The 1957 era bus. The numbers animate onto the windows and a line animates up the side of the bus as the narrator talks about deciding he will sit 4 seats from the rear of the bus. It is his battle line. I love the look of this old bus. It has an Art Deco smooth look. Some models have a gorgeous baby blue paint job and all the metal glistened. Some people are finding these rusted old buses and converting them into mobile homes. That seems like a noble ambition. I need to keep my writng short, I have lots of work to do.
This short film will be on display at the Orange County Regional History Center (65 E. Central Blvd.
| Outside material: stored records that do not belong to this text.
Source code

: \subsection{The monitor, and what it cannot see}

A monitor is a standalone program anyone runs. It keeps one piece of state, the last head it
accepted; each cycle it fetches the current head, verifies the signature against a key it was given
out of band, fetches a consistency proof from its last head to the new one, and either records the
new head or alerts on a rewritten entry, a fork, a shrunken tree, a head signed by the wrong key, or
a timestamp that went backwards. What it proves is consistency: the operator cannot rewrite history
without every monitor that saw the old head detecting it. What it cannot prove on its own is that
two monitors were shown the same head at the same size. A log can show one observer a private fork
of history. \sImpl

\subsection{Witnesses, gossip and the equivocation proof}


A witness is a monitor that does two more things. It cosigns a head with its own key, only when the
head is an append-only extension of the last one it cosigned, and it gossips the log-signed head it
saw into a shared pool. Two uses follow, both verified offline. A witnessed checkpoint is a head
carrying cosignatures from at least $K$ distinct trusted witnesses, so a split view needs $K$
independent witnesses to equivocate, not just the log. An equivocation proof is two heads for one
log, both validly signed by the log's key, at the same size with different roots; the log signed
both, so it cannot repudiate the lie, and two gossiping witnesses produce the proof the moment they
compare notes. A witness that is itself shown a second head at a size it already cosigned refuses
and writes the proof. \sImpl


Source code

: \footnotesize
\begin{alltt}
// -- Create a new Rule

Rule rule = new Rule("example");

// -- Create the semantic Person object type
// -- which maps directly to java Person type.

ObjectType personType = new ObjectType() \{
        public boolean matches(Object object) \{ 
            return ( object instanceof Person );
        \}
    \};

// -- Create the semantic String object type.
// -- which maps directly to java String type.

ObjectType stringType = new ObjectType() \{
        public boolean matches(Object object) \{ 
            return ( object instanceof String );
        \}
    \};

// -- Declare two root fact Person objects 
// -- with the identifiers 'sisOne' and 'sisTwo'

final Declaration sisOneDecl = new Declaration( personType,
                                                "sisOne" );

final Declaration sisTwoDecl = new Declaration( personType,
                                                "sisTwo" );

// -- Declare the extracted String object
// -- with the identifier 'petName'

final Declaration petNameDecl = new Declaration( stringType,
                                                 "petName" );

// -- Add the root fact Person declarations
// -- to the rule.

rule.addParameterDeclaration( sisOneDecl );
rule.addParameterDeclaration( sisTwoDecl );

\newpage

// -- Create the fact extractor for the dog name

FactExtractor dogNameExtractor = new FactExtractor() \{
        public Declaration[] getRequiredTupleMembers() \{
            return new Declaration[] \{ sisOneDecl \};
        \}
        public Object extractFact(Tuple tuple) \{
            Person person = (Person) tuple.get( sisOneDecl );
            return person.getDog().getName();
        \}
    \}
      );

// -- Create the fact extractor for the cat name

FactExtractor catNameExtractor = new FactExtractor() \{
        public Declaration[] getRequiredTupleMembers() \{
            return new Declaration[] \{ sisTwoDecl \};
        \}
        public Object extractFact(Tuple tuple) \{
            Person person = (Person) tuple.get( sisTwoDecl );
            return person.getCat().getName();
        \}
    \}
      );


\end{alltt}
Orlando, Florida 32801) in Yesterday This Was Home, on display October 3, 2020 – February 14, 2021.
The exhibit ia about the 1920 Ocoee Massacre in Orange County, Florida, remains the largest incident of voting-day violence in United States history.
Events unfolded on Election Day 1920, when Mose Norman, a black U.S. citizen, attempted to exercise his legal right to vote in Ocoee and was turned away from the polls. That evening, a mob of armed white men came to the home of his friend, July Perry, in an effort to locate Norman. Shooting ensued. Perry was captured and eventually lynched. An unknown number of African American citizens were murdered, and their homes and community were burned to the ground. Most of the black population of Ocoee fled, never to return.
This landmark exhibition by the Orange County Regional History Center will mark the 100-year remembrance of the Ocoee Massacre. The exhibition will explore not only this horrific time in our community’s history but also historical and recent incidents of racism, hatred, and terror, some right here at home.
The content will encourage reflection on a century of social transformation, the power of perspective, and the importance of exercising the right to vote, and will ask what lessons history can inspire for moving forward.